„Die Qualität der Berufsausbildung in Ägypten hat ein niedriges Niveau und entwickelt sich nur äußerst langsam fort“, weiß Wilfried Ulrich. Der gelernte Mechaniker und langjährige Werklehrer ist über 25 Jahre lang regelmäßig in SEKEM zu Gast gewesen, um dort das Berufsbildungszentrum zu unterstützen. „Die Ausbildung in SEKEM ist deutlich besser, aber auch hier gibt es etliche Hürden, zum Beispiel, dass die guten AusbilderInnen abgeworben werden.“
Wilfried Ulrich hat viele Jahre in der Industrie im Bereich Entwicklung gearbeitet und anschließend an einer Waldorfschule in Stuttgart im Bereich Metalltreiben, Töpfern und Holzverarbeitung unterrichtet. Mit dieser Erfahrung im Gepäck hat er in SEKEM geholfen, eine Töpferwerksatt einzurichten, Lehrkräfte fortzubilden und den Ausbildungszweig der Mechanik eng begleitet. Er musste sich erst einmal an die andere Mentalität und Arbeitsweise gewöhnen: „Die jungen Menschen und auch LehrerInnen sind vollkommen anders gepolt als in Deutschland. Sie lernen viel mehr durch das Beobachten und Wahrnehmen als durch Erklärungen“, so die Erfahrung des langjährigen SEKEM-Freunds. „Die Bereitschaft etwas zu Lernen und zu Tun ist hoch, es mangelt nur leider oft an der Ausstattung und Werkzeug.“ Auch hier hat er sich für Abhilfe eingesetzt und zum Beispiel Sachspenden in Form von Maschinen organisiert.

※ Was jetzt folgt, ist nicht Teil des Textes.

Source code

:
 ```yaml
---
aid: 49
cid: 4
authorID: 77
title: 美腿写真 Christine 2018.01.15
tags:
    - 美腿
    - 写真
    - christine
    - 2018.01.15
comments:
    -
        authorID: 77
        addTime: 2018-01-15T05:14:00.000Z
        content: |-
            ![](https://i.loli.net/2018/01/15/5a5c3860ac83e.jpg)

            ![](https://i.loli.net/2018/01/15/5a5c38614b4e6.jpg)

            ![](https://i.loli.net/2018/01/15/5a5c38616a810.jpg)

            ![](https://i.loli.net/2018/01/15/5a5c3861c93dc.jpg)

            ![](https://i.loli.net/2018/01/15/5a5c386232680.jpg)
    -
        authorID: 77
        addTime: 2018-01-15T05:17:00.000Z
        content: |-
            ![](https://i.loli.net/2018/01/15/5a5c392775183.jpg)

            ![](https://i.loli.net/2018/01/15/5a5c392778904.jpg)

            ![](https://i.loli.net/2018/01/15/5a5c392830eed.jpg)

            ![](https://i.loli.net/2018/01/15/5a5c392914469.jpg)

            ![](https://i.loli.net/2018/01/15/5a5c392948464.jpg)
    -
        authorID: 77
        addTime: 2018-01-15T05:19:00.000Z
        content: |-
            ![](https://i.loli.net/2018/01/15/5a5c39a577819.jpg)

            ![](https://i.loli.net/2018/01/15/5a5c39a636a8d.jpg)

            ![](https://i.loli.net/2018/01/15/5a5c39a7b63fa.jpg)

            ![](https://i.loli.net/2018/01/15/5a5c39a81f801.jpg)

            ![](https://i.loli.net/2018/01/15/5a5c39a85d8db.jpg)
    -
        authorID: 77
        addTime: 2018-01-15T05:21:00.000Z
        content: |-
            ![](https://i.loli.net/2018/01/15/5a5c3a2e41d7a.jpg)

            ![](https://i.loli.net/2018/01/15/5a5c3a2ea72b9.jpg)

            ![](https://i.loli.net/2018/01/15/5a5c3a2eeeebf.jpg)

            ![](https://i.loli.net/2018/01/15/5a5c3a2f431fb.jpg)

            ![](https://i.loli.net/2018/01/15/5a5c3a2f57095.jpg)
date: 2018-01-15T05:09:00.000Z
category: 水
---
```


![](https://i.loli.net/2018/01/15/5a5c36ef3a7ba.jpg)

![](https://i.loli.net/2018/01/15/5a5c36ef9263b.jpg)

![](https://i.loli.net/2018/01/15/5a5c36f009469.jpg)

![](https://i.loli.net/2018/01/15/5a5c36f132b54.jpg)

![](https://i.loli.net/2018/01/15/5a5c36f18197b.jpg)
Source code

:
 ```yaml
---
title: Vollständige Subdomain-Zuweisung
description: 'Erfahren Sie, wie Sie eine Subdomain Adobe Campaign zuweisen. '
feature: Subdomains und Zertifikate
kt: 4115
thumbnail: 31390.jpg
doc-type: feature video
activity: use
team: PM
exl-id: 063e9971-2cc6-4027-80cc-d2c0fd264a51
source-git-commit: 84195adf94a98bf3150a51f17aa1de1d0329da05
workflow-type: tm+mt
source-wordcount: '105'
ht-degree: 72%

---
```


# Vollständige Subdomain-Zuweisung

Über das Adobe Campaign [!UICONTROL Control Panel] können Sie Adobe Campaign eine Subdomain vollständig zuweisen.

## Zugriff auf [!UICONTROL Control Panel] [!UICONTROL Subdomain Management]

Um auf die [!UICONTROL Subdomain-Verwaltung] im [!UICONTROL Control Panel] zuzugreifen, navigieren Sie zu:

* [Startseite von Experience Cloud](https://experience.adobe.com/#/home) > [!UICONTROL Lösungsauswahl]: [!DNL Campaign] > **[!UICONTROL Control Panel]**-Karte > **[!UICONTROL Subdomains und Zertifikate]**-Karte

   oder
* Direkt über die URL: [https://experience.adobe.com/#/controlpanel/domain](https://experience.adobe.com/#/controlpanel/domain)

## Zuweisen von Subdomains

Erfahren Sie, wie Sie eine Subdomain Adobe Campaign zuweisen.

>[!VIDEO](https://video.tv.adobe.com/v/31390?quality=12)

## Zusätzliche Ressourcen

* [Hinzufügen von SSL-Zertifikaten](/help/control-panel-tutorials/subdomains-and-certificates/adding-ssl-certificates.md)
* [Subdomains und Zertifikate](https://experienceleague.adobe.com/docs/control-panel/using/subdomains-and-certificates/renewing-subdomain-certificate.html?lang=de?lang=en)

Der gelernte Mechaniker und Pädagoge war viele Jahre lang jeweils für drei Monate in SEKEM vor Ort. „Der Ansatz, den SEKEM bietet, die ganzheitliche Vision des Gründers, ist die beste Möglichkeit, um in Ägypten und der Welt etwas zum Besseren zu verändern“, so ist Wilfried Ulrich überzeugt. „Aber es braucht viel Zeit, das habe ich gelernt.“ Der engagierte Familienvater konnte beobachten, wie sich die Menschen, die selber bereits SchülerInnen an einer der SEKEM-Schulen waren, im Berufsleben deutlich von den anderen absetzten. „Die MitarbeiterInnen mit langjähriger SEKEM-Erfahrung blicken viel bewusster auf bestimmte Situationen und gehen entsprechend umsichtiger damit um“, sagt Wilfried Ulrich.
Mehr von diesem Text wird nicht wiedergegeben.